We’re all too familiar by now of nonprofits having to shut its doors because of lack of funds. Although we in the nonprofit sector know that it’s always a struggle to keep enough money coming in to make sure the work continues, the recent tough economic times put even more pressure to make ends meet.
At the Council we often say that trust is the life blood of a nonprofit. If a donor trusts that a nonprofit is accomplishing worthy results and is sustainable, they are more likely to give. The Financial Health standard is meant to help donors get a handle on whether or not an organization has the financial base to weather an economic storm. There are a lot of ideas around about what are the key indicators to gauge this. Because of that, we brought together financial experts to help us think this through and came to a compromise that focuses on unrestricted net assets. Specifically, the standard looks at whether a nonprofit has had 3 consecutive years of unrestricted net asset losses and whether the cumulative unrestricted net asset balance over 3 years is positive.

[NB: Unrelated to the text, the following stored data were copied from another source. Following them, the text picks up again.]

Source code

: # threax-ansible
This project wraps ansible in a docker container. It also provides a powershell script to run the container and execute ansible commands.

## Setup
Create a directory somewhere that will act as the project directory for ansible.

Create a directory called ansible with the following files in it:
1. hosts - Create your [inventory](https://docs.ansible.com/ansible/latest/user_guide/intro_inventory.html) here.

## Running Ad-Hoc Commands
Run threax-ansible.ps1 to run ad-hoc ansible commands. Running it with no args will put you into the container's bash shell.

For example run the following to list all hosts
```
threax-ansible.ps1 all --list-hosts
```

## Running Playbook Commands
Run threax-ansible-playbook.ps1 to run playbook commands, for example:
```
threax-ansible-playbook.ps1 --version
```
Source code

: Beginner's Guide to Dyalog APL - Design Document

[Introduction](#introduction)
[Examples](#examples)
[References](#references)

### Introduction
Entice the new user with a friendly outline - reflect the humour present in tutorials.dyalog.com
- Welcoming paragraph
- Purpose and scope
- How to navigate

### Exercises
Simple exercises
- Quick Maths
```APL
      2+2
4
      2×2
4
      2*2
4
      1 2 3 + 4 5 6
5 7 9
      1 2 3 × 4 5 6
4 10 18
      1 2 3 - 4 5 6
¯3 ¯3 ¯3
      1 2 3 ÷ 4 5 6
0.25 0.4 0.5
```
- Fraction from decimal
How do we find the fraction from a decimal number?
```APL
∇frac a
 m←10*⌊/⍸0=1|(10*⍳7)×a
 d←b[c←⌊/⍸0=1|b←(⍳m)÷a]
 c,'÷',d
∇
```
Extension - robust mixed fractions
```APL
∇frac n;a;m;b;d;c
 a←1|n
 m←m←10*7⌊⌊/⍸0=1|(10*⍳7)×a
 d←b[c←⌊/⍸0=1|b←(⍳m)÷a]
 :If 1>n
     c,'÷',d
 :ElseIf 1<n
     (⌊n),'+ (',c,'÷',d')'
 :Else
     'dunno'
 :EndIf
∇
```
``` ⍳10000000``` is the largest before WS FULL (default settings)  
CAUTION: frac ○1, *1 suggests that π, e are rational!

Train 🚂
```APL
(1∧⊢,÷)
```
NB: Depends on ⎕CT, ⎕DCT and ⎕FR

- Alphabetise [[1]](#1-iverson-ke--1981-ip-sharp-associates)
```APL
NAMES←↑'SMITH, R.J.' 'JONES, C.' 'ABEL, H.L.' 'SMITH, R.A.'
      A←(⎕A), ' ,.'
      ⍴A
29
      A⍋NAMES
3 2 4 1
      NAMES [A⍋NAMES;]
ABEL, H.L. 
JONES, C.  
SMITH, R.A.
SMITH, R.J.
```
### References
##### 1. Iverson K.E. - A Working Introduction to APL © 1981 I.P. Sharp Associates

Now this standard doesn’t take into account how a nonprofit invests its unrestricted net assets and we have gotten feedback that this matters. If a nonprofit has a sizeable portion of its assets invested in a risky portfolio, one could argue that it isn’t “using its resources prudently” as the philosophy states. This argument has gotten even more credence in the aftermath of the Madoff scandal.
So our questions are twofold. First, is it a good enough indicator of financial health to be tracking unrestricted net assets? And is there a need to bolster this standard with something that addresses investment policies?